Records for this task:

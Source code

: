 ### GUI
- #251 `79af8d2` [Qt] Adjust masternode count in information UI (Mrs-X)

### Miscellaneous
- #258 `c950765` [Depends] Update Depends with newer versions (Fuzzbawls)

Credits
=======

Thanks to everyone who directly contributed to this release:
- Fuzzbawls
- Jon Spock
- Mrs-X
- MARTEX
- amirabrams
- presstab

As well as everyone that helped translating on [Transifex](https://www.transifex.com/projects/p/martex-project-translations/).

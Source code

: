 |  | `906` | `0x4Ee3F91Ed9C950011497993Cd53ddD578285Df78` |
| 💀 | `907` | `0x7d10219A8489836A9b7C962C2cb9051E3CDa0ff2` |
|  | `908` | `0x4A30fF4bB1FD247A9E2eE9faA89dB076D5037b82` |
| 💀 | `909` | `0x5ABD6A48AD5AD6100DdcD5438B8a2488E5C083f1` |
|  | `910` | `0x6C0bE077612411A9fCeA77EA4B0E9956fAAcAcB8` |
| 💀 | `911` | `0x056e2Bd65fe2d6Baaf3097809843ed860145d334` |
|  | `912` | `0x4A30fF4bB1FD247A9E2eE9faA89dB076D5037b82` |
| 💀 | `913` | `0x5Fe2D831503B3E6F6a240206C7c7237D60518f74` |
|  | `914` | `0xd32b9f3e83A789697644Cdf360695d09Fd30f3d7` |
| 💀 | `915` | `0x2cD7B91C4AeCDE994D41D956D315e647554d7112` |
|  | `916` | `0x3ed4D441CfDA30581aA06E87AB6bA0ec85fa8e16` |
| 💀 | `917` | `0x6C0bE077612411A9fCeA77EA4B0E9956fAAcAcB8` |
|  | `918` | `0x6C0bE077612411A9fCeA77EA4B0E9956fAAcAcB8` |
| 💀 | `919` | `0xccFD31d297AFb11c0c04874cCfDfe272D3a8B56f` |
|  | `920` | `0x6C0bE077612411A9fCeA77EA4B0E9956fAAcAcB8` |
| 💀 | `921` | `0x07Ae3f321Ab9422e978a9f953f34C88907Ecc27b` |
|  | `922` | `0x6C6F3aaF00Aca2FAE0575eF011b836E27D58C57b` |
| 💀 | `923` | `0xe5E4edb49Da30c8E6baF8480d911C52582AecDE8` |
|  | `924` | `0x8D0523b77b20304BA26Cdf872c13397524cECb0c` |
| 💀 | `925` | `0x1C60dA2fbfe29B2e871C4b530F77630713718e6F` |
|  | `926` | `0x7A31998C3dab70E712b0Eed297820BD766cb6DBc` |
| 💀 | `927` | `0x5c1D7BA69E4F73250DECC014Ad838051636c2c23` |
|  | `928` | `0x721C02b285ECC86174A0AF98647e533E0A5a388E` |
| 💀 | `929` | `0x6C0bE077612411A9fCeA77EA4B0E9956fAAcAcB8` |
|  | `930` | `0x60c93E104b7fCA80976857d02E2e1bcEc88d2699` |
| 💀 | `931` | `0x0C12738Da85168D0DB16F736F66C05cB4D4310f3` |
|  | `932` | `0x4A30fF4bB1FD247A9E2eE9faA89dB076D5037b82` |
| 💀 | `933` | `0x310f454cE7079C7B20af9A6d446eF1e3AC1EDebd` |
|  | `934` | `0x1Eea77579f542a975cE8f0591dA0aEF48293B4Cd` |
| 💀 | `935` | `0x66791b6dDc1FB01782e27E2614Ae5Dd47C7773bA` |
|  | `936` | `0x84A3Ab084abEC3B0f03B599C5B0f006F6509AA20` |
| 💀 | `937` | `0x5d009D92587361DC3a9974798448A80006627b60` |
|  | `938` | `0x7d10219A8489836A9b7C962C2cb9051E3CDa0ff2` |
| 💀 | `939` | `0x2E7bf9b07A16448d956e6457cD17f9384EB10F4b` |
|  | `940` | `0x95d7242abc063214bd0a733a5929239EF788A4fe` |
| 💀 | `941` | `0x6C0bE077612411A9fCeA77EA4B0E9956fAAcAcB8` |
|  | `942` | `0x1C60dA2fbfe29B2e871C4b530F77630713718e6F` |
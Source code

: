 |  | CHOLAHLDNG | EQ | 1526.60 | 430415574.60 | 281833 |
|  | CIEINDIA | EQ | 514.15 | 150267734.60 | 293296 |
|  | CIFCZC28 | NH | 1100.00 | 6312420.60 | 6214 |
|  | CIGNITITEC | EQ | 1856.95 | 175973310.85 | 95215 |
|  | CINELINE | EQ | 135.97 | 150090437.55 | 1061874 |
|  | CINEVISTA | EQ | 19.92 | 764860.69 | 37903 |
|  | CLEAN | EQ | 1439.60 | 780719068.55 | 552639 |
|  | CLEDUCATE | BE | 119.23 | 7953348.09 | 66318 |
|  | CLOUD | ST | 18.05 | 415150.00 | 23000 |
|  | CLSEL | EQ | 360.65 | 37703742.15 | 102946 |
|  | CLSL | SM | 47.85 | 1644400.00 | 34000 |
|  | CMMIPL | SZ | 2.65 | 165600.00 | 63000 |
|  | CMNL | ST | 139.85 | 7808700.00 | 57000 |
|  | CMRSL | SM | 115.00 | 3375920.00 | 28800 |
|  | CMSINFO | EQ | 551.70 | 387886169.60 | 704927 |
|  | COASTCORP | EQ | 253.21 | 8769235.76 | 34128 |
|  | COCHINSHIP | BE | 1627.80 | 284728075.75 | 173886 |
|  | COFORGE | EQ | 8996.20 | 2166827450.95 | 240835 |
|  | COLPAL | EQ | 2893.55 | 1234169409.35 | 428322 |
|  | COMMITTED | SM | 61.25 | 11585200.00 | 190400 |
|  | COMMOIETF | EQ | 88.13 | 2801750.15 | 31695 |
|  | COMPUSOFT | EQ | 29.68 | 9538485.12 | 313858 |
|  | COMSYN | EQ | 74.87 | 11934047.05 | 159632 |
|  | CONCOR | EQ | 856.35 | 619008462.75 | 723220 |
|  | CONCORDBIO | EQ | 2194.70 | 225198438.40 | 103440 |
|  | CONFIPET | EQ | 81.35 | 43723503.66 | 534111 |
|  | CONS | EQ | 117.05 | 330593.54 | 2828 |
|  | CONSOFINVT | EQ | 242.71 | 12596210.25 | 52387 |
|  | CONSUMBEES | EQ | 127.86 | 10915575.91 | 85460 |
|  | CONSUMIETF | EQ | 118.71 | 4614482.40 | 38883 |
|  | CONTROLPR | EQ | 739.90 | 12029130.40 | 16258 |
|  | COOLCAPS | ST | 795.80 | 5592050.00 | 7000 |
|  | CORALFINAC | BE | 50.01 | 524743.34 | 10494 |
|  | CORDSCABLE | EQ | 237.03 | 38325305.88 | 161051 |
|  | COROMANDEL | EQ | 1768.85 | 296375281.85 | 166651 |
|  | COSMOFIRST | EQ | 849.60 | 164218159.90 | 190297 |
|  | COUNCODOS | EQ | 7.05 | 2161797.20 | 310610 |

Goal of the exercise: Establish how many lines of the material above hold the word "everyone". Nothing but the count should be returned.

Expected output: 2